Show and Tell: Proving Your Trade Dress
A successful trade dress claim often depends on the evidence: what has the company said about its product? What do consumers believe?
Advertising plays a big role. If a brand makes a big deal about having, let’s say, a certain color of sole for their shoes, and they consistently tell customers to “look for the red bottom,” and that red bottom becomes associated with the brand in the marketplace, it can form the basis of a trade dress claim. Survey evidence, sales data, unsolicited media attention, and consumer testimonials can all help establish that a product’s appearance signals its source.
In litigation, these facts matter as much as the design itself. They show the market impact of the design and how consumers interpret and respond to it. Without that, a trade dress claim may fall flat.
Intent Matters
Trade dress law centers on whether a product’s design is likely to confuse consumers and not necessarily whether a competitor intended to confuse them. Still, intent matters.
Discovery in these cases often uncovers communications that raise eyebrows. A request to “make it look just like theirs” could suggest intentional copying, which courts can consider when assessing consumer confusion. Even if the product isn’t a dead ringer, that kind of evidence can damage the defense and sway the case toward the plaintiff.
This is why brands need to be thoughtful when referencing competitors, even for legitimate reasons like matching dimensions for compatibility with third-party accessories.
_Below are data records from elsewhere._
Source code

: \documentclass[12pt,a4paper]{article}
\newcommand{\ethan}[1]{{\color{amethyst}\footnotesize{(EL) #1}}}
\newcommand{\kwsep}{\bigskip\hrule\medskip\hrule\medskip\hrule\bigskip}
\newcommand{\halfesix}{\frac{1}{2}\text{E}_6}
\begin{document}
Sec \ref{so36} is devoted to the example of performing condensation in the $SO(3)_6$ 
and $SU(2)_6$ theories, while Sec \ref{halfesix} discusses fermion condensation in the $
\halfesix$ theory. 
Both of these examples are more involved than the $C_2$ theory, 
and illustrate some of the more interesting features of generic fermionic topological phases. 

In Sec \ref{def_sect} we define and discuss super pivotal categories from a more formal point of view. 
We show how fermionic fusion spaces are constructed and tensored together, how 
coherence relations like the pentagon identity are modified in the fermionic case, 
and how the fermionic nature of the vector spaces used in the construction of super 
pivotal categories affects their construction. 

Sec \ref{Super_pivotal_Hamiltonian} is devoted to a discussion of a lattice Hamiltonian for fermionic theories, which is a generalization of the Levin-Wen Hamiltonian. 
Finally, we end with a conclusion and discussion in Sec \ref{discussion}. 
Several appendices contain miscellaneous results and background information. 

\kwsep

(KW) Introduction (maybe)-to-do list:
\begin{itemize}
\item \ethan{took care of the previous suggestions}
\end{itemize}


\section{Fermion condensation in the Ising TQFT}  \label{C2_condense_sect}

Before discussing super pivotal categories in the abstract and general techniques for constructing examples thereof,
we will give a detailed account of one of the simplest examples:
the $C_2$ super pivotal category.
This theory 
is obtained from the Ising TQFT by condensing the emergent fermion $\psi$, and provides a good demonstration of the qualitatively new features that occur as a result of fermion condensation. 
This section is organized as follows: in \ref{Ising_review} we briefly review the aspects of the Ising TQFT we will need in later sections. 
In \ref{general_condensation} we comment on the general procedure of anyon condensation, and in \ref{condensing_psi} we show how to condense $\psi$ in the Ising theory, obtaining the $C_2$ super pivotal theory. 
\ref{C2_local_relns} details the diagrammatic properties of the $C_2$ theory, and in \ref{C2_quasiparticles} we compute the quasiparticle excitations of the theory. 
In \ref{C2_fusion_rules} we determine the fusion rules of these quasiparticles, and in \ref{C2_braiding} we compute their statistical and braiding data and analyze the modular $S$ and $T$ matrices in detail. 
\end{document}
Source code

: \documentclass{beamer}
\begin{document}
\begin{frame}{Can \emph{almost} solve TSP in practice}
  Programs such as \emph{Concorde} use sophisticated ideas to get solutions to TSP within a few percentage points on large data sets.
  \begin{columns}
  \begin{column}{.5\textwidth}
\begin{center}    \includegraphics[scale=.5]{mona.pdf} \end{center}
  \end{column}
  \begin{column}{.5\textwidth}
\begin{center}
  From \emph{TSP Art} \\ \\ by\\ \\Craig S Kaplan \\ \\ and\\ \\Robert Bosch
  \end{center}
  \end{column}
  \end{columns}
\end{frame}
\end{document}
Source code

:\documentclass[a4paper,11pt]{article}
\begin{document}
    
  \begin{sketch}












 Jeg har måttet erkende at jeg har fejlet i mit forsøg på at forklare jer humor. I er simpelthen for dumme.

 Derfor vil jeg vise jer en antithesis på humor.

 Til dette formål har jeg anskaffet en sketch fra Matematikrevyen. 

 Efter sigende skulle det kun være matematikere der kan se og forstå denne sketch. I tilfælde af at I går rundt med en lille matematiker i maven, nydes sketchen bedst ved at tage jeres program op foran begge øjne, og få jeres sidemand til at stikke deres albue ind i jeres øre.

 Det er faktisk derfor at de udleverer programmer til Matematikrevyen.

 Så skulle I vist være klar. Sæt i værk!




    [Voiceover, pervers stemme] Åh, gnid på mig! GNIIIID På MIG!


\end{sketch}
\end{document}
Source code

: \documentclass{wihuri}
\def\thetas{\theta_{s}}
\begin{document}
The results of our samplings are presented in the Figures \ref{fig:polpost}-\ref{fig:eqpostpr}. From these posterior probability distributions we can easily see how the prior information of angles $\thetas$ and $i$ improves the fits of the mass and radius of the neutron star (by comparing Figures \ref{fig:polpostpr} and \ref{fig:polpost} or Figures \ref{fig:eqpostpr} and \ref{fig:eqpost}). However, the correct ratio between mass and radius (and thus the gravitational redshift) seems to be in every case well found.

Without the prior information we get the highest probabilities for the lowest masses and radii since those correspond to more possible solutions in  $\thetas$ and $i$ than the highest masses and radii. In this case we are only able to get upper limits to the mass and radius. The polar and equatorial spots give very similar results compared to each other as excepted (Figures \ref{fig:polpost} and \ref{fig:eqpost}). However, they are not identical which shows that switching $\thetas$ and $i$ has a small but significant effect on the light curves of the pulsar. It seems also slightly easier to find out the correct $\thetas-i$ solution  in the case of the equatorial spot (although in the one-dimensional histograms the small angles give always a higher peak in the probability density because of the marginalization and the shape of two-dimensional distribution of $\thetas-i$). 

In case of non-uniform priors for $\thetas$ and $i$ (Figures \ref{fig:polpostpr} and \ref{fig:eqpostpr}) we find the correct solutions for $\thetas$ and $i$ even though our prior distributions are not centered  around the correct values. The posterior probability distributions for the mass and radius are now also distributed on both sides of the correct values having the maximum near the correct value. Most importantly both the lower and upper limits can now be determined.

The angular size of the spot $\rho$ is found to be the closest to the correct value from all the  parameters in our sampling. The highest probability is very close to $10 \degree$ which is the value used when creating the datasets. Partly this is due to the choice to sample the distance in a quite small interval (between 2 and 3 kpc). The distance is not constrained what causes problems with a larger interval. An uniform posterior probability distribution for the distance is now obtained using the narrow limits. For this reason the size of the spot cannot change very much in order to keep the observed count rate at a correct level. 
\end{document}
If there’s a reasonable explanation, it should be documented and clearly tied to function, not aesthetics.
Crafting a Cohesive Trade Dress Strategy
One of the biggest lessons from the YETI-RTIC fight is the importance of consistency. When asserting trade dress, a brand should be able to articulate exactly what it’s trying to protect and do so consistently across cease-and-desist letters, registration applications, and court filings.
Conflicting claims can erode credibility and suggest the company doesn’t really know what it’s protecting. This can be risky, especially if the case goes to court and prior claims are scrutinized in discovery.
Ideally, brands should not only file a formal trade dress registration (if possible) but also document their internal definitions. This helps ensure that marketing, legal, and product teams are aligned, and that future enforcement efforts don’t contradict each other.
Choose Your Battles
Even with strong trade dress claims, enforcement is as much a strategic decision as a legal one. Brands must consider the optics of enforcement, especially in a time where aggressive IP tactics can draw public backlash.
Not every case is worth pursuing. Sometimes it’s smarter to go after the “worst offender” with the cleanest facts, then use that win to discourage and intimidate lesser copycats. Picking the right target can make the difference between reinforcing your brand identity and being labeled a bully.
The End of the Cooler Wars
The battle between YETI and RTIC shows that when your product’s design becomes shorthand for your brand, defending it isn’t optional, it’s a strategic imperative for the long-term success of the business.